- Occupations: Filmmaker, novelist
- Notable work: Meherjaan

= Ebadur Rahman =

Bengali writer

Ebadur Rahman is a Bengali novelist and award-winning filmmaker.

== Biography ==
Ebadur Rahman curated Bangladeshi artists including Ronni Ahmmed at the 14th and 15th edition of the Open International Exhibition of Sculpture and Installations in Venice, Lido and in the San Servolo Island.

Ebadur Rahman's directorial debut Atrocity Exhibition premiered in the Short Film Corner of the Festival de Cannes, 2013.

== Works ==

=== Alpha ===
Ebadur Rahman co-wrote the screenplay for the feature-length film Alpha, which Bangladesh has selected as its submission for the international feature film category at the 2020 Oscars.
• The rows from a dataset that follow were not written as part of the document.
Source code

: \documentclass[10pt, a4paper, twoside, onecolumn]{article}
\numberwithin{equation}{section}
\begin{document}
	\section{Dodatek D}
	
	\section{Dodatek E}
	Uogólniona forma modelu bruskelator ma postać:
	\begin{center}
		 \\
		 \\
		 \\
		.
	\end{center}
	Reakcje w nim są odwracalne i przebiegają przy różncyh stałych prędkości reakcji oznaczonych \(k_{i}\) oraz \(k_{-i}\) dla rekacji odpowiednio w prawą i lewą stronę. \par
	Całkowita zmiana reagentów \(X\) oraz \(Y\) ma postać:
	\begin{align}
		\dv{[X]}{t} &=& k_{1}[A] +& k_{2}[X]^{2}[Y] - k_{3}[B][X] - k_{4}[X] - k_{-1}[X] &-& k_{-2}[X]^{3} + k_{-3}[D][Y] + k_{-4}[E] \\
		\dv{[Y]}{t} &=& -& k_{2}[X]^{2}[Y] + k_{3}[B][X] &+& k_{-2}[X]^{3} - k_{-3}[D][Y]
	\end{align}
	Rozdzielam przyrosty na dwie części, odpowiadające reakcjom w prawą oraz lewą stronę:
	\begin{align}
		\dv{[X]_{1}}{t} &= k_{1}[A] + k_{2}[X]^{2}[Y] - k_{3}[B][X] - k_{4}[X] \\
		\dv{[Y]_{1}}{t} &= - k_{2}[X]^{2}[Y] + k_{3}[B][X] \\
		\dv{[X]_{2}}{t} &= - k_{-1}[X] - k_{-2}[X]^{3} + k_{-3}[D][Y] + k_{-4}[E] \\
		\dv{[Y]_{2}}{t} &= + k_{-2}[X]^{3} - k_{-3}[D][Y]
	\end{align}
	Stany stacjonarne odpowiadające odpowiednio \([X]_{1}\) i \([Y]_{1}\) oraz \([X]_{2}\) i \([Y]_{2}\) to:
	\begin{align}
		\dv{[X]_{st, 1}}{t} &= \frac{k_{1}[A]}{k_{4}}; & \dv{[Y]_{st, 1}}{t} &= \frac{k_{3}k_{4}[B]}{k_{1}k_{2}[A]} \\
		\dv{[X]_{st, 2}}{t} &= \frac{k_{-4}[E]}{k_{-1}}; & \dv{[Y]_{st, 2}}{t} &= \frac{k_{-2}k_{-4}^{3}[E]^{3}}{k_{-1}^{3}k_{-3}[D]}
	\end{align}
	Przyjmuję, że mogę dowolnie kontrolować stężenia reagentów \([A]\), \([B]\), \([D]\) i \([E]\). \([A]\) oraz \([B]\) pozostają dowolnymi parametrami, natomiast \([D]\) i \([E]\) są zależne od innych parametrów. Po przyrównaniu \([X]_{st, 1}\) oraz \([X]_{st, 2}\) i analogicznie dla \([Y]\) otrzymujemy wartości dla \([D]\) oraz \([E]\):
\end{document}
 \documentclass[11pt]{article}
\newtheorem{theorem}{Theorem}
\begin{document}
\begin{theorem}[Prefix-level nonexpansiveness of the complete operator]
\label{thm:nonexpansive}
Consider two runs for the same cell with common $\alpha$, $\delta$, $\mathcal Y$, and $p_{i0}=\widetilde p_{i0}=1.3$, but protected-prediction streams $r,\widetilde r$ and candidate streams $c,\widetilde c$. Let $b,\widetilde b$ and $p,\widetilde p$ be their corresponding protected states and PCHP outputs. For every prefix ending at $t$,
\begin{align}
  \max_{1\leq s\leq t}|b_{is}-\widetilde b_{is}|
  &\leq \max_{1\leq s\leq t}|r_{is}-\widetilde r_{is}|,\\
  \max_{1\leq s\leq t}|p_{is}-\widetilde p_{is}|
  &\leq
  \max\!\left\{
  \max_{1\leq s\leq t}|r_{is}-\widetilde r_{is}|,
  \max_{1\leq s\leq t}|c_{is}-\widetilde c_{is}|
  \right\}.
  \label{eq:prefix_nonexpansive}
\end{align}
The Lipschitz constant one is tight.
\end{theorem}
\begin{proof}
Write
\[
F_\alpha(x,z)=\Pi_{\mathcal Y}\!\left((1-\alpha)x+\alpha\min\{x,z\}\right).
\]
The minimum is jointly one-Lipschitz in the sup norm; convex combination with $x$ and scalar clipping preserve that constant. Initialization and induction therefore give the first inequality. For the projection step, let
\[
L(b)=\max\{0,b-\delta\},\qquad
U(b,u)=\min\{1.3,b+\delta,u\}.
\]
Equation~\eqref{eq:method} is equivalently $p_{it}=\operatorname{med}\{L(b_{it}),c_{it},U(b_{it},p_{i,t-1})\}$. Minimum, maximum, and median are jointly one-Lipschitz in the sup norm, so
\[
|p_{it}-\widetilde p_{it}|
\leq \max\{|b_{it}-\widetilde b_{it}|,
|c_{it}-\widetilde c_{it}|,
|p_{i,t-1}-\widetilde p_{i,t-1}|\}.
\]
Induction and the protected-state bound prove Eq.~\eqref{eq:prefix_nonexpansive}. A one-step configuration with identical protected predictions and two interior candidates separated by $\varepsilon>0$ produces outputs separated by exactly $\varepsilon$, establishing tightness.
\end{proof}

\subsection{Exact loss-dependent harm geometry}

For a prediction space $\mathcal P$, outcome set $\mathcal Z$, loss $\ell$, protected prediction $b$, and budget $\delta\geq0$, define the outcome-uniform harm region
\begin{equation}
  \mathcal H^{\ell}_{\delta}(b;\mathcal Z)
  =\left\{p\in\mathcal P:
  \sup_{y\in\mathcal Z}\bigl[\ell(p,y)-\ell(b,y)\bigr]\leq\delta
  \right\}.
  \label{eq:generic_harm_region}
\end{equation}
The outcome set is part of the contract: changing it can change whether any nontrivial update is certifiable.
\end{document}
=== Atrocity Exhibition ===
Ebadur Rahman's directorial debut Atrocity Exhibition premiered in the Short Film Corner of the Festival de Cannes, 2013.

=== Guerilla ===
The film Guerrilla received ten Jatio Chalachitra Purushkar or National Awards, two of which were for the screenplay and dialog written by Ebadur Rahman and his co-writer Nasiruddin Yusuf. Because of a disagreement with the director Ebadur Rahman left Guerrilla during the production.

=== Meherjaan ===
Ebadur Rahman wrote the initial screenplay for the feature-length film, Meherjaan, but he left the project because of creative differences.